Pope Francis fires Memphis bishop after Vatican investigation

The move is another indication that Francis is moving, albeit fitfully, to hold bishops more accountable and not only on issues related to sexual abuse.

Bishop Martin Holley was removed from office by Pope Francis on Oct. 24, 2018. Photo courtesy of the Catholic Diocese of Memphis

VATICAN CITY (RNS) — The Vatican announced Wednesday (Oct. 24) that Pope Francis has effectively fired the Roman Catholic bishop of Memphis. The unusual move reportedly came after Bishop Martin Holley refused to resign following a church investigation of mismanagement in the Tennessee diocese.

The action by the Vatican is another indication that the Vatican under Francis is moving, albeit fitfully, to hold bishops more accountable, and not only on issues related to sexual abuse. The Vatican’s one-line statement on Holley’s resignation said only that Holley has been “removed from pastoral governance.”

“It’s about management of the diocese, not abuse-related,” Vatican spokesman Greg Burke told CNN.


Holley, 63, was named an auxiliary, or assistant, bishop in Washington in 2004 under former Cardinal Theodore McCarrick, whose canonical trial on sexual abuse allegations is going on currently at the Vatican and could lead to McCarrick’s defrocking.

After Francis sent Holley to head the Memphis Diocese in October 2016, he quickly alienated many priests and parishioners with a peremptory style of leadership. National Catholic Reporter wrote that soon after his arrival, Holley ordered the transfer of some 75 percent of the diocese’s pastors. The diocese has about 65,000 Catholics and 42 parishes.

In June, the Vatican sent two U.S. archbishops, Archbishop Wilton Gregory of Atlanta and Archbishop Bernard Hebda of St. Paul-Minneapolis, on a three-day investigation, known as a visitation, to determine what was wrong in Memphis and what needed to be done.

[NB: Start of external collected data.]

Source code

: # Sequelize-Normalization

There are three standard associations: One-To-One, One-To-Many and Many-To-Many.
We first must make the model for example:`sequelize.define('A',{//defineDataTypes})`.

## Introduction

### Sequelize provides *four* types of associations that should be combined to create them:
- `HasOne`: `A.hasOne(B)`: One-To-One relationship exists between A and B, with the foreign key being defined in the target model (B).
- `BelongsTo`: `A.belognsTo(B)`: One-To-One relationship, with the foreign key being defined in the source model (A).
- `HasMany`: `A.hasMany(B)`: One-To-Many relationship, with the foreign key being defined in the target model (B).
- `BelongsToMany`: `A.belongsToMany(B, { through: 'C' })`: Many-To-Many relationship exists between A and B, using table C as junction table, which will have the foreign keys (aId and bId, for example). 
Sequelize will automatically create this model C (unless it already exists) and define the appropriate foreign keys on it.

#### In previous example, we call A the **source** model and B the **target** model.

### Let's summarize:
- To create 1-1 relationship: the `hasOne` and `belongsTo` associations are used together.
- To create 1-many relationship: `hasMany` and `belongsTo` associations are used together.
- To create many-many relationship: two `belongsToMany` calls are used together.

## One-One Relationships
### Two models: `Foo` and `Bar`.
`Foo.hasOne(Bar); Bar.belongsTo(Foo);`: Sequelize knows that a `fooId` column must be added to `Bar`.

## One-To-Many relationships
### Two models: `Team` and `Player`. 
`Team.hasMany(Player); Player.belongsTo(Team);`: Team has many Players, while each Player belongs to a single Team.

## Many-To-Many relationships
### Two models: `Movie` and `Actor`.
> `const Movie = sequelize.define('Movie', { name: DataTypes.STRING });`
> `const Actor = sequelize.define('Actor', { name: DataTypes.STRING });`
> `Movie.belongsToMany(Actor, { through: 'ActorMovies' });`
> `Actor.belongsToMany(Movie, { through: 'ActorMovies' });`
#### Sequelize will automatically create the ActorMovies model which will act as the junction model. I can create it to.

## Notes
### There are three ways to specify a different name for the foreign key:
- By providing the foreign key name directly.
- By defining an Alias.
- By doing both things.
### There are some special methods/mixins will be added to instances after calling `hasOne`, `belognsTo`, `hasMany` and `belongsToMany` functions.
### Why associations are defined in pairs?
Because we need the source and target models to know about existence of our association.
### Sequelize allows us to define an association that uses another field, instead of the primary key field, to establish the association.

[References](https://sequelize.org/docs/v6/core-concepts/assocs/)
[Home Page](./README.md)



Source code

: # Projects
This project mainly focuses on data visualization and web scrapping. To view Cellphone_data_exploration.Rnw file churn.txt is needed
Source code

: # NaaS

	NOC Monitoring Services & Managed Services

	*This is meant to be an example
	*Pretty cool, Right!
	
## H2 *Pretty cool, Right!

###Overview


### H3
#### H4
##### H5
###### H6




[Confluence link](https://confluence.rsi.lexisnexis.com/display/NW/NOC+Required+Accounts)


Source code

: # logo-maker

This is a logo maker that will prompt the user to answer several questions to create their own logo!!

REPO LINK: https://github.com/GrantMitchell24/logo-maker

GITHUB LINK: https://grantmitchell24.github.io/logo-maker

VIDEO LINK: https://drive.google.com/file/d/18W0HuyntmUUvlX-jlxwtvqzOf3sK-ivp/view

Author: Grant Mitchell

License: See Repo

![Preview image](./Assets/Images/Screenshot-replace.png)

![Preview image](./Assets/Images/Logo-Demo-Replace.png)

Local news sources also said the investigators were looking at Holley’s decision to bring in a Canadian priest, the Rev. Clement Machado, to serve as his vicar general, equivalent to a chief of staff.

A week after the visitation, Machado resigned, with Holley saying Machado needed to pursue further studies and take care of his mother.

The Vatican on Wednesday gave no indication of what that visitation found, and no canon law was cited as the justification for Holley’s removal.

Archbishop Joseph Kurtz of Louisville has been appointed apostolic administrator of the Memphis Diocese until the pope names a replacement.


(David Gibson, a former national reporter for Religion News Service, is director of Fordham University’s Center on Religion and Culture.)